How’s the tour going? Any good stories?

Michael David (MD): Good, we just got off tour with The Presets and it’s been really cool … we’re at a point now where we’re a little more comfortable playing live.

Tyler Blake (TB): This is our first tour playing live … usually we just DJ. The Presets are really cool guys … it’s been great getting to know them.

MD: You see this persona of what people are like on stage. Kim (from The Presets) for example, he comes off very serious on stage. But, he’s actually a hilarious dude off of it.

You guys posted a Vine on Friday, very eloquently soundtracked by Enigma. Any influence you take from them into your music?

MD: I listen to a ton of New Age music.

TB: And not necessarily Enigma, but first off, “Return to Innocence” is amazing. A lot of that music is New Age, but synthesized.

MD: The Yamaha DX-7, which is a keyboard that we use a lot, was heavily implemented into that sound and that era. We really like pretty synthesized music, and there are parts on the record where we get sweet like that.

TB: The video was obviously sort of a joke … that song has a funny context in pop culture.

Besides Enigma, what else are you guys listening to right now?

TB: The new Daft Punk record … we like it …

MD: … but, we think there are some weird choices they made that we wouldn’t have. In general, it’s a pleasant thing to listen to. We don’t really put too much more thought into it than that.

TB: We’re really huge fans of great musicianship, so that record couldn’t have been made or sound like that without a bunch of people that could play their asses off.

MD: I don’t think great playing alone though makes great records. You can go to Guitar Center and hear great players, but they’ll make you want to jump out of a window.

We really like pretty synthesized music, and there are parts on the record where we get sweet like that.

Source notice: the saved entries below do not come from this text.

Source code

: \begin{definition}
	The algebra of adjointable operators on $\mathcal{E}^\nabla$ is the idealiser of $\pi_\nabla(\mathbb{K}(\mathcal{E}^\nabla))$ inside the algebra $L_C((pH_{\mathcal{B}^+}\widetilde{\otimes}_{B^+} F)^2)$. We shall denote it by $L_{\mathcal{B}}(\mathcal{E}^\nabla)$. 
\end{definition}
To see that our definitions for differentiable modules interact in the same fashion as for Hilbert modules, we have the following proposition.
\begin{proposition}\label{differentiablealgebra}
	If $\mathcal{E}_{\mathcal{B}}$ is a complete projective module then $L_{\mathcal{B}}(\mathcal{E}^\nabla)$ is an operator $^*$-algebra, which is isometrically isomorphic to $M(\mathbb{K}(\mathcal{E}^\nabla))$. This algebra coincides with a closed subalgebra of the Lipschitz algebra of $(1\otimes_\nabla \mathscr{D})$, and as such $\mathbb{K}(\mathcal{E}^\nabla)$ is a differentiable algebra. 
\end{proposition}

TB: We’re huge Daft Punk fans and fans of great playing, so just on those two things alone, it’s pretty fun. It’s also cool to hear a record that sounds really expensive; you don’t hear that much anymore.  You couldn’t have done a Thriller or Rumors, without a million dollars or something.

We really like pretty synthesized music, and there are parts on the record where we get sweet like that.

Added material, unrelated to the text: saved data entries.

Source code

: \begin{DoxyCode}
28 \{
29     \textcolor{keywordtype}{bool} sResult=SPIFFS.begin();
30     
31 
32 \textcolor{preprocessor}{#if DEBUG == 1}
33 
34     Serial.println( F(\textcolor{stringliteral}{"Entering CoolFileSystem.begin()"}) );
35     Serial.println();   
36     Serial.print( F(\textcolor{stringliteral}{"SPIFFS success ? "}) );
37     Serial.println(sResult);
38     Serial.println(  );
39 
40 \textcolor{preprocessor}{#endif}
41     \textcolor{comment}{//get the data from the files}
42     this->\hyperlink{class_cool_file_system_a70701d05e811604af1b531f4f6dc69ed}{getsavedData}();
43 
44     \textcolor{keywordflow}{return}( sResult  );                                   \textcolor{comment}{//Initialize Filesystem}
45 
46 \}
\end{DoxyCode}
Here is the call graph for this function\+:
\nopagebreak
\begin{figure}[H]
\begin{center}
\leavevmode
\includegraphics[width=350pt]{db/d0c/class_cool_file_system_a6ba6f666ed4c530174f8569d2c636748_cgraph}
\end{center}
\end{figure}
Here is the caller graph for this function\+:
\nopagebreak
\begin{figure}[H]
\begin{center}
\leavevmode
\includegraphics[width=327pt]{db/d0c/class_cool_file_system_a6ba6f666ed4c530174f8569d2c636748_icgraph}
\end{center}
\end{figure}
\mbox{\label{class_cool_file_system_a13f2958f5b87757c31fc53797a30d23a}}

Is there any particular release you’re excited for this year?

MD: We look into a lot of archives for new music … I think that sometimes some of the best new music has already been made.

TB: The new James Blake release is really nice. We’re interested in the Boards of Canada record that’s coming out because we listened to a lot of that stuff in high school. I think everyone is really interested to see what that band is going to do in 2013.

Michael, you said in another interview that when people see a live show, they want to see something authentic…”not 12 guys worth of sound from two guys”. What makes Classixx’s live act authentic?

MD: The fact that everything you’re hearing is actually happening live. We’re manipulating things live. It’s not gonna sound like the record; it sounds more stripped down. As a negative, the set could go bad really easily.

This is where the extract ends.